# TASK DETAILS
Although the data below contains pictures, output only the lines between those holding "т.е. нужно найти" and "This metric is", inclusive, exactly and without those pictures.

[Start of section]

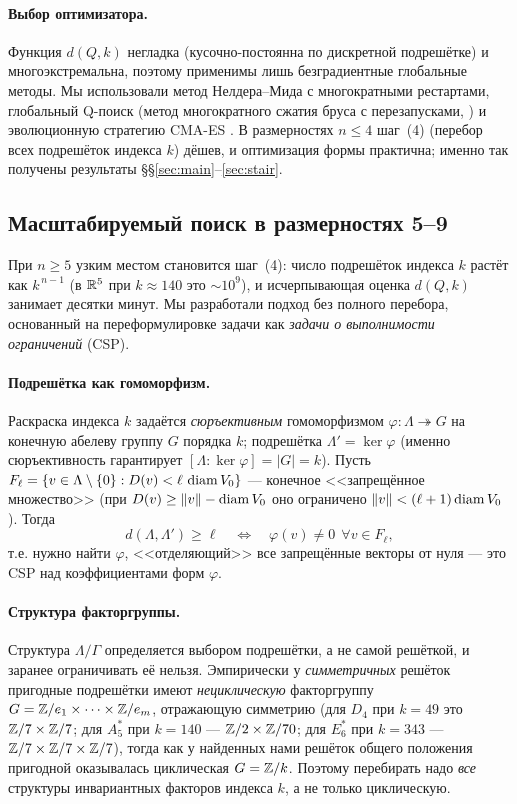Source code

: \paragraph{Выбор оптимизатора.} Функция $d(Q,k)$ негладка
(кусочно-постоянна по дискретной подрешётке) и многоэкстремальна, поэтому
применимы лишь безградиентные глобальные методы. Мы использовали метод
Нелдера--Мида \cite{NelderMead} с многократными рестартами, глобальный
Q-поиск (метод многократного сжатия бруса с перезапусками, \cite{GornovQ}) и
эволюционную стратегию CMA-ES \cite{Hansen}. В размерностях $n\le4$ шаг~(4)
(перебор всех подрешёток индекса $k$) дёшев, и оптимизация формы практична;
именно так получены результаты \S\S\ref{sec:main}--\ref{sec:stair}.

\subsection{Масштабируемый поиск в размерностях 5--9}\label{sec:big}

При $n\ge5$ узким местом становится шаг~(4): число подрешёток индекса $k$ растёт
как $k^{\,n-1}$ (в $\R^5$ при $k\approx140$ это $\sim10^9$), и исчерпывающая
оценка $d(Q,k)$ занимает десятки минут. Мы разработали подход без полного
перебора, основанный на переформулировке задачи как \emph{задачи о выполнимости
ограничений} (CSP).

\paragraph{Подрешётка как гомоморфизм.} Раскраска индекса $k$ задаётся
\emph{сюръективным} гомоморфизмом $\varphi\colon\Lambda\twoheadrightarrow G$ на
конечную абелеву группу $G$ порядка $k$; подрешётка $\Lambda'=\ker\varphi$
(именно сюръективность гарантирует $[\Lambda:\ker\varphi]=|G|=k$). Пусть
$F_\ell=\{v\in\Lambda\setminus\{0\}:D(v)<\ell\,\diam V_0\}$ --- конечное
<<запрещённое множество>> (при $D(v)\ge\|v\|-\diam V_0$ оно ограничено
$\|v\|<(\ell+1)\diam V_0$). Тогда
\[
d(\Lambda,\Lambda')\ge\ell\quad\Longleftrightarrow\quad
\varphi(v)\neq0\ \ \forall v\in F_\ell,
\]
т.е. нужно найти $\varphi$, <<отделяющий>> все запрещённые векторы от нуля ---
это CSP над коэффициентами форм $\varphi$.

\paragraph{Структура факторгруппы.} Структура $\Lambda/\Gamma$ определяется
выбором подрешётки, а не самой решёткой, и заранее ограничивать её нельзя.
Эмпирически у \emph{симметричных} решёток пригодные подрешётки имеют
\emph{нециклическую} факторгруппу $G=\Z/e_1\times\cdots\times\Z/e_m$,
отражающую симметрию (для $D_4$ при $k=49$ это $\Z/7\times\Z/7$; для $A_5^*$
при $k=140$ --- $\Z/2\times\Z/70$; для $E_6^*$ при $k=343$ ---
$\Z/7\times\Z/7\times\Z/7$), тогда как у найденных нами решёток общего
положения пригодной оказывалась циклическая $G=\Z/k$. Поэтому перебирать надо
\emph{все} структуры инвариантных факторов индекса $k$, а не только
циклическую.

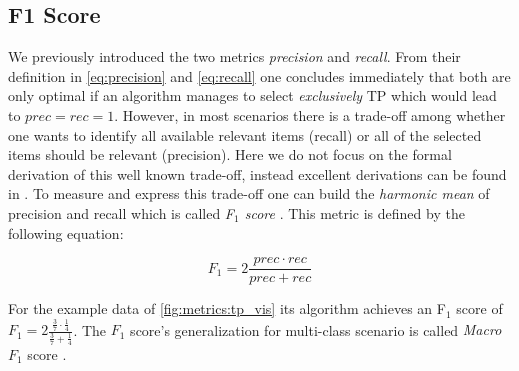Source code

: \subsection{F1 Score}
\label{chp:fundamentals:sec:metrics:subsec:f1_score}

We previously introduced the two metrics \textit{precision} and \textit{recall}.
From their definition in \cref{eq:precision} and \cref{eq:recall} one concludes immediately that both are only optimal if an algorithm manages to select \textit{exclusively} \ac{TP} which would lead to $prec = rec = 1$.
However, in most scenarios there is a trade-off among whether one wants to identify all available relevant items (recall) or all of the selected items should be relevant (precision).
Here we do not focus on the formal derivation of this well known trade-off, instead excellent derivations can be found in \textcites{Gordon:1989}{Zhu:2004}.
To measure and express this trade-off one can build the \textit{harmonic mean} of precision and recall which is called \textit{F$_1$ score} \parencite{Powers:2011}.
This metric is defined by the following equation:

\begin{equation}\label{eq:f1_score}
    F_1 = 2 \frac{prec \cdot rec}{prec+rec}
\end{equation}

For the example data of \cref{fig:metrics:tp_vis} its algorithm achieves an F$_1$ score of $F_1 = 2 \frac{\frac{3}{7} \cdot \frac{1}{4}}{\frac{3}{7}+\frac{1}{4}}$.
The $F_1$ score's generalization for multi-class scenario is called \textit{Macro $F_1$} score \parencite{Opitz:2019}.
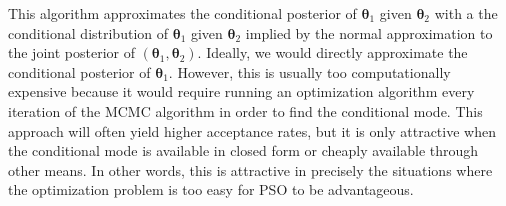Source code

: \documentclass[12pt]{article}
\begin{document}
\noindent This algorithm approximates the conditional posterior of $\bm{\theta}_1$ given $\bm{\theta}_2$ with a the conditional distribution of $\bm{\theta}_1$ given $\bm{\theta}_2$ implied by the normal approximation to the joint posterior of $(\bm{\theta}_1, \bm{\theta}_2)$. Ideally, we would directly approximate the conditional posterior of $\bm{\theta}_1$. However, this is usually too computationally expensive because it would require running an optimization algorithm every iteration of the MCMC algorithm in order to find the conditional mode. This approach will often yield higher acceptance rates, but it is only attractive when the conditional mode is available in closed form or cheaply available through other means. In other words, this is attractive in precisely the situations where the optimization problem is too easy for PSO to be advantageous. 
\end{document}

[End of section]

# RESULT
т.е. нужно найти $\varphi$, <<отделяющий>> все запрещённые векторы от нуля ---
это CSP над коэффициентами форм $\varphi$.

\paragraph{Структура факторгруппы.} Структура $\Lambda/\Gamma$ определяется
выбором подрешётки, а не самой решёткой, и заранее ограничивать её нельзя.
Эмпирически у \emph{симметричных} решёток пригодные подрешётки имеют
\emph{нециклическую} факторгруппу $G=\Z/e_1\times\cdots\times\Z/e_m$,
отражающую симметрию (для $D_4$ при $k=49$ это $\Z/7\times\Z/7$; для $A_5^*$
при $k=140$ --- $\Z/2\times\Z/70$; для $E_6^*$ при $k=343$ ---
$\Z/7\times\Z/7\times\Z/7$), тогда как у найденных нами решёток общего
положения пригодной оказывалась циклическая $G=\Z/k$. Поэтому перебирать надо
\emph{все} структуры инвариантных факторов индекса $k$, а не только
циклическую.

Source code

: \subsection{F1 Score}
\label{chp:fundamentals:sec:metrics:subsec:f1_score}

We previously introduced the two metrics \textit{precision} and \textit{recall}.
From their definition in \cref{eq:precision} and \cref{eq:recall} one concludes immediately that both are only optimal if an algorithm manages to select \textit{exclusively} \ac{TP} which would lead to $prec = rec = 1$.
However, in most scenarios there is a trade-off among whether one wants to identify all available relevant items (recall) or all of the selected items should be relevant (precision).
Here we do not focus on the formal derivation of this well known trade-off, instead excellent derivations can be found in \textcites{Gordon:1989}{Zhu:2004}.
To measure and express this trade-off one can build the \textit{harmonic mean} of precision and recall which is called \textit{F$_1$ score} \parencite{Powers:2011}.
This metric is defined by the following equation:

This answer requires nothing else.